Compartimos el artículo La cura que es (lo)cura: una mirada crítica a las terapias reparativas de la homosexualidad y el lesbianismo, escrito por Mariela Santiago Hernández, Ph.D. y José Toro-Alfonso, Ph.D. Otro artículo que retomamos sobre este tema está aquí. Puede descargarse el documento PDF en el siguiente enlace, y bajo el resumen dejamos breves extractos.

Crítica a terapias curativas de homosexualidad

“RESUMEN.- En este trabajo se examina el desarrollo histórico de las llamadas terapias reparativas para lesbianas y homosexuales y el estado de las investigaciones actuales. La autora y el autor plantean que las terapias que intentan “curar” la homosexualidad no tienen base empírica válida y que la mayoría de las organizaciones profesionales más reconocidas en el mundo advierten sobre las implicaciones éticas que tiene el utilizar dicho acercamiento. La idea de reparar a una persona homosexual o lesbiana parte de la premisa de enfermedad mental y se aleja de los estándares éticos y profesionales de la práctica de la psicología. El trabajo describe el estado del arte actual sobre las investigaciones que establecen que la homosexualidad no es un desorden mental, no es intrínsicamente un desorden y que no existen necesariamente una asociación directa entre la homosexualidad y los desórdenes mentales. Se invita a las personas profesionales de la psicología a revisar los valores y las ideas prejuiciados que pueden estar detrás de la promoción y la oferta de tratamientos de reparación para esta comunidad.”
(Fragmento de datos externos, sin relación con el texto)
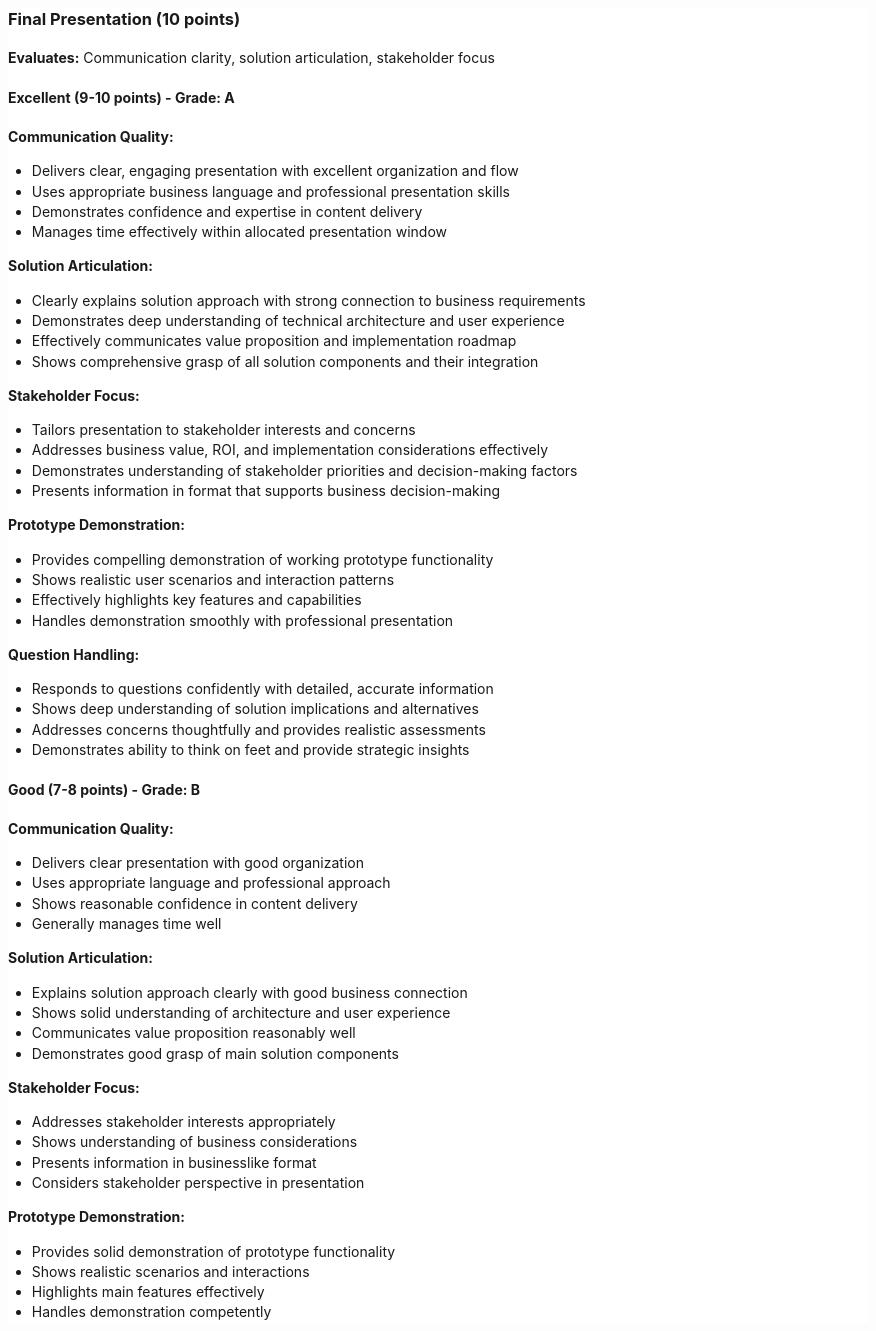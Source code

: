 ### Final Presentation (10 points)
**Evaluates:** Communication clarity, solution articulation, stakeholder focus

#### Excellent (9-10 points) - Grade: A
**Communication Quality:**
- Delivers clear, engaging presentation with excellent organization and flow
- Uses appropriate business language and professional presentation skills
- Demonstrates confidence and expertise in content delivery
- Manages time effectively within allocated presentation window

**Solution Articulation:**
- Clearly explains solution approach with strong connection to business requirements
- Demonstrates deep understanding of technical architecture and user experience
- Effectively communicates value proposition and implementation roadmap
- Shows comprehensive grasp of all solution components and their integration

**Stakeholder Focus:**
- Tailors presentation to stakeholder interests and concerns
- Addresses business value, ROI, and implementation considerations effectively
- Demonstrates understanding of stakeholder priorities and decision-making factors
- Presents information in format that supports business decision-making

**Prototype Demonstration:**
- Provides compelling demonstration of working prototype functionality
- Shows realistic user scenarios and interaction patterns
- Effectively highlights key features and capabilities
- Handles demonstration smoothly with professional presentation

**Question Handling:**
- Responds to questions confidently with detailed, accurate information
- Shows deep understanding of solution implications and alternatives
- Addresses concerns thoughtfully and provides realistic assessments
- Demonstrates ability to think on feet and provide strategic insights

#### Good (7-8 points) - Grade: B
**Communication Quality:**
- Delivers clear presentation with good organization
- Uses appropriate language and professional approach
- Shows reasonable confidence in content delivery
- Generally manages time well

**Solution Articulation:**
- Explains solution approach clearly with good business connection
- Shows solid understanding of architecture and user experience
- Communicates value proposition reasonably well
- Demonstrates good grasp of main solution components

**Stakeholder Focus:**
- Addresses stakeholder interests appropriately
- Shows understanding of business considerations
- Presents information in businesslike format
- Considers stakeholder perspective in presentation

**Prototype Demonstration:**
- Provides solid demonstration of prototype functionality
- Shows realistic scenarios and interactions
- Highlights main features effectively
- Handles demonstration competently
Uno de los mayores precursores en esta área fue Alfred Kinsey quien a través de sus investigaciones retó los conocimientos que se tenían relacionados a la sexualidad humana (Brown & Fee, 2003). Planteó Kinsey y sus colaboradores (1948) que la homosexualidad existe en aproximadamente 10% de la población general. Sus conclusiones apuntaban a que no existen categorías discretas en términos de la orientación sexual. Esto implica que no es un asunto de todo o nada, sino que varía a través de un continuo. Concluyó además que no hay nada preestablecido ya que de acuerdo a este autor la naturaleza raramente refleja categorías mutuamente excluyentes (Kinsey, Pomeroy & Martin, 1948).

No obstante, como profesionales responsables debemos preguntarnos si esa elección responde a su interés personal real, o si responde a las presiones sociales que han tenido que vivir debido a su orientación sexual. Tal vez al hacer la misma pregunta a otros sectores marginados de la sociedad, tales como las mujeres, las personas de raza negra y las personas pobres o con impedimentos, también elegirían ser parte del grupo no marginado que responde a la concepción tradicional del sujeto burgués. Sin embargo, hay cosas que no están sujetas al control de la elección por lo que la pregunta no debe ser si están conformes o no con este hecho, sino cómo van a trabajar con las presiones sociales asociadas a los estigmas y prejuicios sociales.